_Instructions for the task_
Starting at the line that contains "#### Primary Five" and ending at the line that contains "Mr Chua Gim", the lines below are to be given again exactly, with nothing added.

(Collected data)

-------

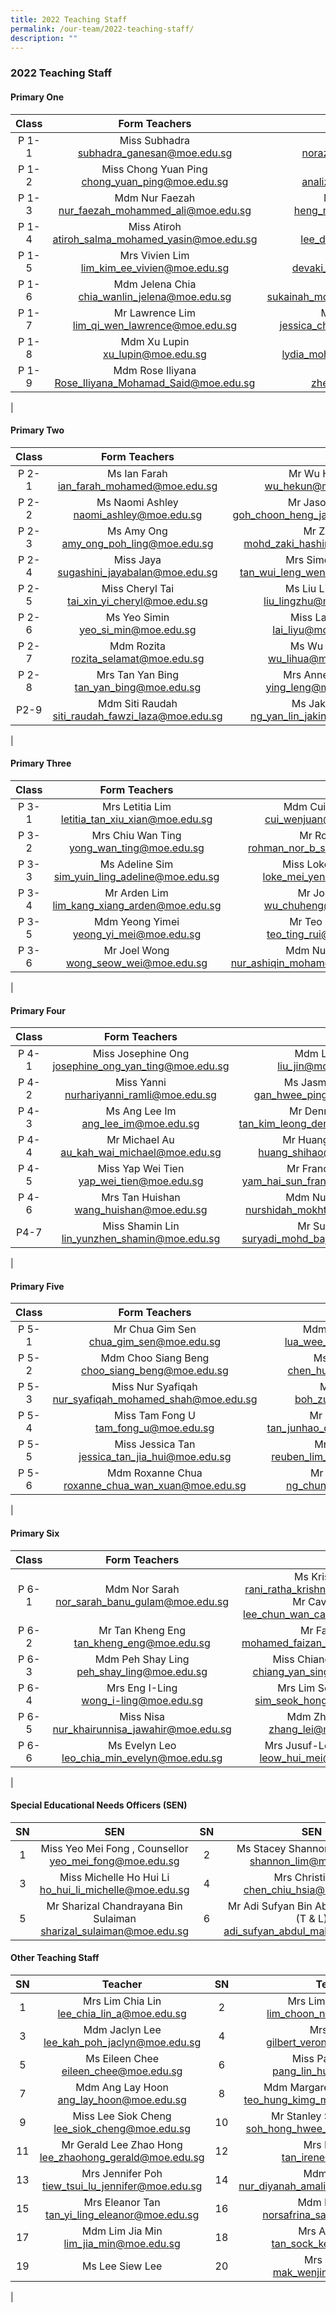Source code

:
 ```yaml
---
title: 2022 Teaching Staff
permalink: /our-team/2022-teaching-staff/
description: ""
---
```

### 2022 Teaching Staff

#### Primary One

| Class | Form Teachers   |  |
|:---:|:---:|:---:|
| P 1-1 | Miss Subhadra <br> [subhadra_ganesan@moe.edu.sg](subhadra_ganesan@moe.edu.sg)  | Miss Norazizah <br>  [norazizah_ajis@moe.edu.sg](norazizah_ajis@moe.edu.sg)  |
| P 1-2 | Miss Chong Yuan Ping<br>  [chong_yuan_ping@moe.edu.sg](chong_yuan_ping@moe.edu.sg)  | Mdm Analiza <br>  [analiza_suboh@moe.edu.sg](analiza_suboh@moe.edu.sg)  |
| P 1-3 |   Mdm Nur Faezah <br> [nur_faezah_mohammed_ali@moe.edu.sg](nur_faezah_mohammed_ali@moe.edu.sg)  | Mdm Audrey Heng <br> [heng_ming_hwee@moe.edu.sg](heng_ming_hwee@moe.edu.sg)   |
| P 1-4 | Miss Atiroh<br>  [atiroh_salma_mohamed_yasin@moe.edu.sg](atiroh_salma_mohamed_yasin@moe.edu.sg)  | Mr Alvin Lee <br>[lee_dong_alvin@moe.edu.sg](lee_dong_alvin@moe.edu.sg)  |
| P 1-5 |   Mrs Vivien Lim <br> [lim_kim_ee_vivien@moe.edu.sg](lim_kim_ee_vivien@moe.edu.sg)  |   Miss Devaki <br> [devaki_vindinnada@moe.edu.sg](devaki_vindinnada@moe.edu.sg)  |
|  P 1-6  | Mdm Jelena Chia <br> [chia_wanlin_jelena@moe.edu.sg](chia_wanlin_jelena@moe.edu.sg)  | Ms Sukainah <br> [sukainah_mohamed_mohsen@moe.edu.sg](sukainah_mohamed_mohsen@moe.edu.sg)  |
|  P 1-7  | Mr Lawrence Lim <br> [lim_qi_wen_lawrence@moe.edu.sg](lim_qi_wen_lawrence@moe.edu.sg) | Miss Jessica Cheah <br>[jessica_cheah_jeay_sye@moe.edu.sg](jessica_cheah_jeay_sye@moe.edu.sg)   |
| P 1-8 | Mdm Xu Lupin <br> [xu_lupin@moe.edu.sg](xu_lupin@moe.edu.sg)   | Mdm Lydia <br> [lydia_mohamed_yacob@moe.edu.sg](lydia_mohamed_yacob@moe.edu.sg)  |
| P 1-9 | Mdm Rose Iliyana <br> [Rose_Iliyana_Mohamad_Said@moe.edu.sg](Rose_Iliyana_Mohamad_Said@moe.edu.sg)   |  Mdm Zheng Hui <br> [zheng_hui@moe.edu.sg](zheng_hui@moe.edu.sg)  |
|

#### Primary Two

| Class | Form Teachers  |  |
|:---:|:---:|:---:|
| P 2-1 | Ms Ian Farah <br> [ian_farah_mohamed@moe.edu.sg](ian_farah_mohamed@moe.edu.sg)  | Mr Wu Hekun <br> [wu_hekun@moe.edu.sg](wu_hekun@moe.edu.sg)  |
| P 2-2 | Ms Naomi Ashley <br> [naomi_ashley@moe.edu.sg](naomi_ashley@moe.edu.sg)  | Mr Jason Goh <br> [ goh_choon_heng_jason@moe.edu.sg]( goh_choon_heng_jason@moe.edu.sg)    |
| P 2-3 |   Ms Amy Ong <br>  [amy_ong_poh_ling@moe.edu.sg](amy_ong_poh_ling@moe.edu.sg)  | Mr Zaki<br> [mohd_zaki_hashim@moe.edu.sg](mohd_zaki_hashim@moe.edu.sg)  |
| P 2-4 | Miss Jaya <br> [sugashini_jayabalan@moe.edu.sg](sugashini_jayabalan@moe.edu.sg)   | Mrs Simon Foo <br>  [tan_wui_leng_wendy@moe.edu.sg](tan_wui_leng_wendy@moe.edu.sg)  |
| P 2-5 | Miss Cheryl Tai <br> [tai_xin_yi_cheryl@moe.edu.sg](tai_xin_yi_cheryl@moe.edu.sg) | Ms Liu Lingzhu  <br> [liu_lingzhu@moe.edu.sg](liu_lingzhu@moe.edu.sg)  |
| P 2-6  |  Ms Yeo Simin <br>  [yeo_si_min@moe.edu.sg](yeo_si_min@moe.edu.sg) | Miss Lai Liyu <br>  [lai_liyu@moe.edu.sg](lai_liyu@moe.edu.sg)  |
| P 2-7 | Mdm Rozita<br>  [rozita_selamat@moe.edu.sg](rozita_selamat@moe.edu.sg)   | Ms Wu Lihua  <br> [wu_lihua@moe.edu.sg](wu_lihua@moe.edu.sg)  |
| P 2-8 | Mrs Tan Yan Bing <br> [tan_yan_bing@moe.edu.sg](tan_yan_bing@moe.edu.sg)   | Mrs Anne Wong  <br> [ying_leng@moe.edu.sg](ying_leng@moe.edu.sg)  |
| P2-9  | Mdm Siti Raudah<br>  [siti_raudah_fawzi_laza@moe.edu.sg](siti_raudah_fawzi_laza@moe.edu.sg) |   Ms Jakin Ng   <br>[ng_yan_lin_jakin@moe.edu.sg](ng_yan_lin_jakin@moe.edu.sg) |
|

#### Primary Three

| Class | Form Teachers  |  |
|:---:|:---:|:---:|
| P 3-1  | Mrs Letitia Lim <br> [letitia_tan_xiu_xian@moe.edu.sg](letitia_tan_xiu_xian@moe.edu.sg)  | Mdm Cui Wenjuan <br> [cui_wenjuan@moe.edu.sg](cui_wenjuan@moe.edu.sg) |
| P 3-2 | Mrs Chiu Wan Ting <br> [yong_wan_ting@moe.edu.sg](yong_wan_ting@moe.edu.sg) | Mr Rohman <br> [rohman_nor_b_suib@moe.edu.sg](rohman_nor_b_suib@moe.edu.sg) |
| P 3-3 | Ms Adeline Sim <br> [sim_yuin_ling_adeline@moe.edu.sg](sim_yuin_ling_adeline@moe.edu.sg)   | Miss Loke Mei Yen <br>  [loke_mei_yen@moe.edu.sg](loke_mei_yen@moe.edu.sg)    |
| P 3-4 | Mr Arden Lim <br> [lim_kang_xiang_arden@moe.edu.sg](lim_kang_xiang_arden@moe.edu.sg) | Mr John Wu <br> [wu_chuheng@moe.edu.sg](wu_chuheng@moe.edu.sg) |
| P 3-5 | Mdm Yeong Yimei <br> [yeong_yi_mei@moe.edu.sg](yeong_yi_mei@moe.edu.sg) | Mr Teo Ting Rui <br> [teo_ting_rui@moe.edu.sg](teo_ting_rui@moe.edu.sg) |
| P 3-6 | Mr Joel Wong <br> [wong_seow_wei@moe.edu.sg](wong_seow_wei@moe.edu.sg)   | Mdm Nur Ashiqin <br>  [nur_ashiqin_mohamed_sall@moe.edu.sg](nur_ashiqin_mohamed_sall@moe.edu.sg) |
|

#### Primary Four

| Class | Form Teachers  |  |
|:---:|:---:|:---:|
| P 4-1 | Miss Josephine Ong <br> [josephine_ong_yan_ting@moe.edu.sg](josephine_ong_yan_ting@moe.edu.sg)  | Mdm Liu Jin  <br>[liu_jin@moe.edu.sg](liu_jin@moe.edu.sg)  |
| P 4-2 | Miss Yanni <br> [nurhariyanni_ramli@moe.edu.sg](nurhariyanni_ramli@moe.edu.sg)  | Ms Jasmine Gan <br> [gan_hwee_ping@moe.edu.sg](gan_hwee_ping@moe.edu.sg)  |
| P 4-3 |  Ms Ang Lee Im <br> [ang_lee_im@moe.edu.sg](ang_lee_im@moe.edu.sg)  |  Mr Dennis Tan <br> [tan_kim_leong_dennis@moe.edu.sg](tan_kim_leong_dennis@moe.edu.sg)  |
|  P 4-4 | Mr Michael Au <br> [au_kah_wai_michael@moe.edu.sg](au_kah_wai_michael@moe.edu.sg) |    Mr Huang Shihao <br> [huang_shihao@moe.edu.sg](huang_shihao@moe.edu.sg)  |
|  P 4-5  | Miss Yap Wei Tien <br> [yap_wei_tien@moe.edu.sg](yap_wei_tien@moe.edu.sg)  | Mr Francis Yam <br> [yam_hai_sun_francis@moe.edu.sg](yam_hai_sun_francis@moe.edu.sg)  |
| P 4-6 | Mrs Tan Huishan <br> [wang_huishan@moe.edu.sg](wang_huishan@moe.edu.sg)  | Mdm Nurshidah  <br> [nurshidah_mokhtar@moe.edu.sg](nurshidah_mokhtar@moe.edu.sg)  |
|  P4-7 | Miss Shamin Lin <br>  [lin_yunzhen_shamin@moe.edu.sg](lin_yunzhen_shamin@moe.edu.sg) |   Mr Suryadi <br> [suryadi_mohd_bajuri@moe.edu.sg](suryadi_mohd_bajuri@moe.edu.sg) |
| 

#### Primary Five

| Class | Form Teachers  |  |
|:---:|:---:|:---:|
| P 5-1 | Mr Chua Gim Sen <br>  [chua_gim_sen@moe.edu.sg](chua_gim_sen@moe.edu.sg)  | Mdm Lua Wee Suan <br> [lua_wee_suan@moe.edu.sg](lua_wee_suan@moe.edu.sg)  |
| P 5-2 | Mdm Choo Siang Beng <br> [choo_siang_beng@moe.edu.sg](choo_siang_beng@moe.edu.sg)  | Ms Tan Hui Min <br> [chen_huimin@moe.edu.sg](chen_huimin@moe.edu.sg)  |
|  P 5-3  | Miss Nur Syafiqah <br>  [nur_syafiqah_mohamed_shah@moe.edu.sg](nur_syafiqah_mohamed_shah@moe.edu.sg)   | Mr Boh Zuze <br>[boh_zuze@moe.edu.sg](boh_zuze@moe.edu.sg)   |
|  P 5-4  |   Miss Tam Fong U <br> [tam_fong_u@moe.edu.sg](tam_fong_u@moe.edu.sg)  | Mr Desmond Tan <br> [tan_junhao_desmond@moe.edu.sg](tan_junhao_desmond@moe.edu.sg)   |
| P 5-5 | Miss Jessica Tan <br> [jessica_tan_jia_hui@moe.edu.sg](jessica_tan_jia_hui@moe.edu.sg)   | Mr Reuben Lim <br>   [reuben_lim_sin_hua@moe.edu.sg](reuben_lim_sin_hua@moe.edu.sg)  |
| P 5-6 |  Mdm Roxanne Chua <br> [roxanne_chua_wan_xuan@moe.edu.sg](roxanne_chua_wan_xuan@moe.edu.sg)  | Mr Ng Chun Hao <br>  [ng_chun_hao@moe.edu.sg](ng_chun_hao@moe.edu.sg) |
| 

#### Primary Six

| Class | Form Teachers  |  |
|:---:|:---:|:---:|
| P 6-1 | Mdm Nor Sarah <br>  [nor_sarah_banu_gulam@moe.edu.sg](nor_sarah_banu_gulam@moe.edu.sg)  | Ms Krishnan <br> [rani_ratha_krishnan@moe.edu.sg](rani_ratha_krishnan@moe.edu.sg) <br> Mr Cavin Lee <br> [lee_chun_wan_cavin@moe.edu.sg](lee_chun_wan_cavin@moe.edu.sg)  |
|  P 6-2  | Mr Tan Kheng Eng <br>  [tan_kheng_eng@moe.edu.sg](tan_kheng_eng@moe.edu.sg)   | Mr Faizan <br> [mohamed_faizan_juli@moe.edu.sg](mohamed_faizan_juli@moe.edu.sg)  |
| P 6-3 | Mdm Peh Shay Ling <br>  [peh_shay_ling@moe.edu.sg](peh_shay_ling@moe.edu.sg)  | Miss Chiang Yan Sing <br>[chiang_yan_sing@moe.edu.sg](chiang_yan_sing@moe.edu.sg)  |
| P 6-4 | Mrs Eng I-Ling <br> [wong_i-ling@moe.edu.sg](wong_i-ling@moe.edu.sg)  | Mrs Lim Seok Hong <br> [sim_seok_hong@moe.edu.sg](sim_seok_hong@moe.edu.sg) |
|  P 6-5 | Miss Nisa <br> [nur_khairunnisa_jawahir@moe.edu.sg](nur_khairunnisa_jawahir@moe.edu.sg)   | Mdm Zhang Lei <br>  [zhang_lei@moe.edu.sg](zhang_lei@moe.edu.sg)  |
| P 6-6 |   Ms Evelyn Leo <br> [leo_chia_min_evelyn@moe.edu.sg](leo_chia_min_evelyn@moe.edu.sg)  | Mrs Jusuf-Leow Hui Mei <br>  [leow_hui_mei@moe.edu.sg](leow_hui_mei@moe.edu.sg) |
|

#### Special Educational Needs Officers (SEN)

| SN | SEN  | SN | SEN |
|:---:|:---:|:---:|:---:|
| 1 | Miss Yeo Mei Fong ,  Counsellor <br> [yeo_mei_fong@moe.edu.sg](yeo_mei_fong@moe.edu.sg) | 2 | Ms Stacey Shannon Lim Pei Fen  <br> [shannon_lim@moe.edu.sg](shannon_lim@moe.edu.sg)  |
| 3 | Miss Michelle Ho Hui Li <br>   [ho_hui_li_michelle@moe.edu.sg](ho_hui_li_michelle@moe.edu.sg)  | 4 | Mrs Christine Er  <br> [chen_chiu_hsia@moe.edu.sg](chen_chiu_hsia@moe.edu.sg)  |
| 5 | Mr Sharizal Chandrayana Bin Sulaiman <br> [sharizal_sulaiman@moe.edu.sg](sharizal_sulaiman@moe.edu.sg)  | 6 | Mr Adi Sufyan Bin Abdul Malik, AED (T & L) <br>  [adi_sufyan_abdul_malik@moe.edu.sg](adi_sufyan_abdul_malik@moe.edu.sg) |

#### Other Teaching Staff

| SN | Teacher  | SN  | Teacher |
|:---:|:---:|:---:|:---:|
| 1 | Mrs Lim Chia Lin <br>  [lee_chia_lin_a@moe.edu.sg](lee_chia_lin_a@moe.edu.sg)  | 2 | Mrs Lim Choon Num <br> [lim_choon_num@moe.edu.sg](lim_choon_num@moe.edu.sg)  |
|  3 | Mdm Jaclyn Lee <br>  [lee_kah_poh_jaclyn@moe.edu.sg](lee_kah_poh_jaclyn@moe.edu.sg)   |  4 | Mrs Gilbert <br> [gilbert_veronica@moe.edu.sg](gilbert_veronica@moe.edu.sg)  |
| 5 | Ms Eileen Chee <br> [eileen_chee@moe.edu.sg](eileen_chee@moe.edu.sg)  | 6 | Miss Pang Lin Hua <br> [pang_lin_hua@moe.edu.sg](pang_lin_hua@moe.edu.sg)  |
| 7 | Mdm Ang Lay Hoon <br> [ang_lay_hoon@moe.edu.sg](ang_lay_hoon@moe.edu.sg)   |  8 |  Mdm Margaret Teo Hung Kimg <br> [teo_hung_kimg_margaret@moe.edu.sg](teo_hung_kimg_margaret@moe.edu.sg)  |
| 9  | Miss Lee Siok Cheng <br> [lee_siok_cheng@moe.edu.sg](lee_siok_cheng@moe.edu.sg)  |  10 | Mr Stanley Soh Hong Hwee <br> [soh_hong_hwee_stanley@moe.edu.sg](soh_hong_hwee_stanley@moe.edu.sg)   |
| 11  | Mr Gerald Lee Zhao Hong <br> [lee_zhaohong_gerald@moe.edu.sg](lee_zhaohong_gerald@moe.edu.sg)  | 12 | Mrs Irene Tan <br>  [tan_irene@moe.edu.sg](tan_irene@moe.edu.sg) |
| 13 | Mrs Jennifer Poh <br> [tiew_tsui_lu_jennifer@moe.edu.sg](tiew_tsui_lu_jennifer@moe.edu.sg)  | 14  | Mdm Diyanah <br> [nur_diyanah_amalina_abdul@moe.edu.sg](nur_diyanah_amalina_abdul@moe.edu.sg)  |
|  15 | Mrs Eleanor Tan <br> [tan_yi_ling_eleanor@moe.edu.sg](tan_yi_ling_eleanor@moe.edu.sg)  |  16 | Mdm Norsafrina <br> [norsafrina_sapari@moe.edu.sg](norsafrina_sapari@moe.edu.sg) |
|  17 | Mdm Lim Jia Min <br> [lim_jia_min@moe.edu.sg](lim_jia_min@moe.edu.sg) |  18 | Mrs Ashley Mak <br> [tan_sock_kee@moe.edu.sg](tan_sock_kee@moe.edu.sg)   |
|  19  | Ms Lee Siew Lee   |  20 | Mrs Kelly Lim <br> [mak_wenjing@moe.edu.sg](mak_wenjing@moe.edu.sg)   |
|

-------

_Response area_
#### Primary Five

| Class | Form Teachers  |  |
|:---:|:---:|:---:|
| P 5-1 | Mr Chua Gim Sen <br>  [chua_gim_sen@moe.edu.sg](chua_gim_sen@moe.edu.sg)  | Mdm Lua Wee Suan <br> [lua_wee_suan@moe.edu.sg](lua_wee_suan@moe.edu.sg)  |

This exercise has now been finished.